I have read a lot and I agree they don't always care for their land - they sometimes have a feeling that eventually things will "go back" to the way it was but that won't happen anytime soon.

So, in short, I agree with Slave.


----------



## ric (Apr 12, 2004)

*BMHWK !!!*

I stand with Jen and Slave, If any would like to educate themselves for a different perspective.......a must read for all americans, Bury My Heart at W.....K...


----------



## slavetotheflyrod (Sep 2, 2009)

Another good read- Empire of the midnight sun.

Cherokees were the ultimate badasses of the native tribes.


----------



## heytat (Jan 5, 2009)

So, have the Havasupai have occupied the land there in Havasu forever and ever, or were they too invaders to an earlier culture? 

As far as white guilt goes, I never stole land from a "native american", my parents never stole land from them, my grand parents never stole land from them, my great grandparents never stole land from them.

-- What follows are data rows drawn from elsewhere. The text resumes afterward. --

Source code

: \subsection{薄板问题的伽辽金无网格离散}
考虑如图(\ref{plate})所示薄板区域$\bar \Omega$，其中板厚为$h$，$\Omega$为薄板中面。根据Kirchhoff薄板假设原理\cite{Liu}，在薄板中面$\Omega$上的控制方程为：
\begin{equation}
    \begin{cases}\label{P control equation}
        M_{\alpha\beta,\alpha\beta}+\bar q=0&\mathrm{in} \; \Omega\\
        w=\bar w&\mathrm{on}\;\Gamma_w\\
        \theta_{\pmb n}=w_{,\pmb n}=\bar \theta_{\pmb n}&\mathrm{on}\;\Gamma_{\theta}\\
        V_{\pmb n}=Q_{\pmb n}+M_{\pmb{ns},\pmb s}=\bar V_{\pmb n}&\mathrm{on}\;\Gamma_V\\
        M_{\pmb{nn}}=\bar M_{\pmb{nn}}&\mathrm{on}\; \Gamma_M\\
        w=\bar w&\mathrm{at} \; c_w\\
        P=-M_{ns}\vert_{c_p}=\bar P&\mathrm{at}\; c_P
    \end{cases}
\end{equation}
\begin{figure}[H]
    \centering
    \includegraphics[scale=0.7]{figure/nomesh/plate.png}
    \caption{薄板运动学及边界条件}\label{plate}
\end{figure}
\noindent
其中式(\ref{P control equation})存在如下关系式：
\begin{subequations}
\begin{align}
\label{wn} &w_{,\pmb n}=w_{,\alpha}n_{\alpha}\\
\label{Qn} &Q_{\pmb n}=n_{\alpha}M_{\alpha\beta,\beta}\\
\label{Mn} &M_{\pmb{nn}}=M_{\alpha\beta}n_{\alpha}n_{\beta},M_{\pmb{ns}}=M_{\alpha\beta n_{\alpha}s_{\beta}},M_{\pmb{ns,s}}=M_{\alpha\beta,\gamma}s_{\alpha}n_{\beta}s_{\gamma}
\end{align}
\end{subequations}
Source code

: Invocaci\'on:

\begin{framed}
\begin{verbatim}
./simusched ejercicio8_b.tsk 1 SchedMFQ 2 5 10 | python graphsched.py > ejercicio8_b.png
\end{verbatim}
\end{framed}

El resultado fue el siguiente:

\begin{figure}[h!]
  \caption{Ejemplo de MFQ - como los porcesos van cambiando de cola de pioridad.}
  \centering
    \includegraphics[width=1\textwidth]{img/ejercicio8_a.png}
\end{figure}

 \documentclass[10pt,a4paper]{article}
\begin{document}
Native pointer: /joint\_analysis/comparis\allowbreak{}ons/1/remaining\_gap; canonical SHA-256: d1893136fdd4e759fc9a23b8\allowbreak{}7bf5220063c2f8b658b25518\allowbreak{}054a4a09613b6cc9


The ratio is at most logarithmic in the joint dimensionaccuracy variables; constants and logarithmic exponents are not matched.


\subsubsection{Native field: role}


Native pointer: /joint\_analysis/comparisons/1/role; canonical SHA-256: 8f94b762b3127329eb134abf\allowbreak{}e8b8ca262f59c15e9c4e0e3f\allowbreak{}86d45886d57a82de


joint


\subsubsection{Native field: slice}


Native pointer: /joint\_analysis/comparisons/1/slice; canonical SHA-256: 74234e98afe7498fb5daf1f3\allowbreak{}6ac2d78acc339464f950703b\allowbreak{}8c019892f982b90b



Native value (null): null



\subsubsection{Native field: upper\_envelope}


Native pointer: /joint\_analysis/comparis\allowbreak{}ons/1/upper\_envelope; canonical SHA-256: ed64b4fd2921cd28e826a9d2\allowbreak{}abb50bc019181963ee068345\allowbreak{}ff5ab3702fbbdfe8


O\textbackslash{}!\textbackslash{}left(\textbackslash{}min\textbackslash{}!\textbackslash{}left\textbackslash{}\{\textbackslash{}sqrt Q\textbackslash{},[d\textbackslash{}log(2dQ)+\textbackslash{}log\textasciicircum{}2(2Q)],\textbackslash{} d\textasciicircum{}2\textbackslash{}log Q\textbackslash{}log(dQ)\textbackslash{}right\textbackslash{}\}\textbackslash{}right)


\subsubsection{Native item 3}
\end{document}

Should I feel as if "my people" stole land from them? I don't.

I agree that landowners have the right to control access to their private land, but I no longer buy into the white guilt concept that I am responsible for their bad times hundreds of years ago. 

FYI, I have lived near and among native americans for years. I think some of them are great folks, just like some white folks are good folks, and some black folks are good folks. There are good and bad people among all cultures.


----------



## Fallingup (Feb 27, 2010)

I have read just about everything written about the native americans, have studied them and grew up in a tipi with parents who lived off the land just as they did. We lived with the Hopi/Navajo and learned many things from them. 

They have evolved just as the white man has...and are not as they used to be.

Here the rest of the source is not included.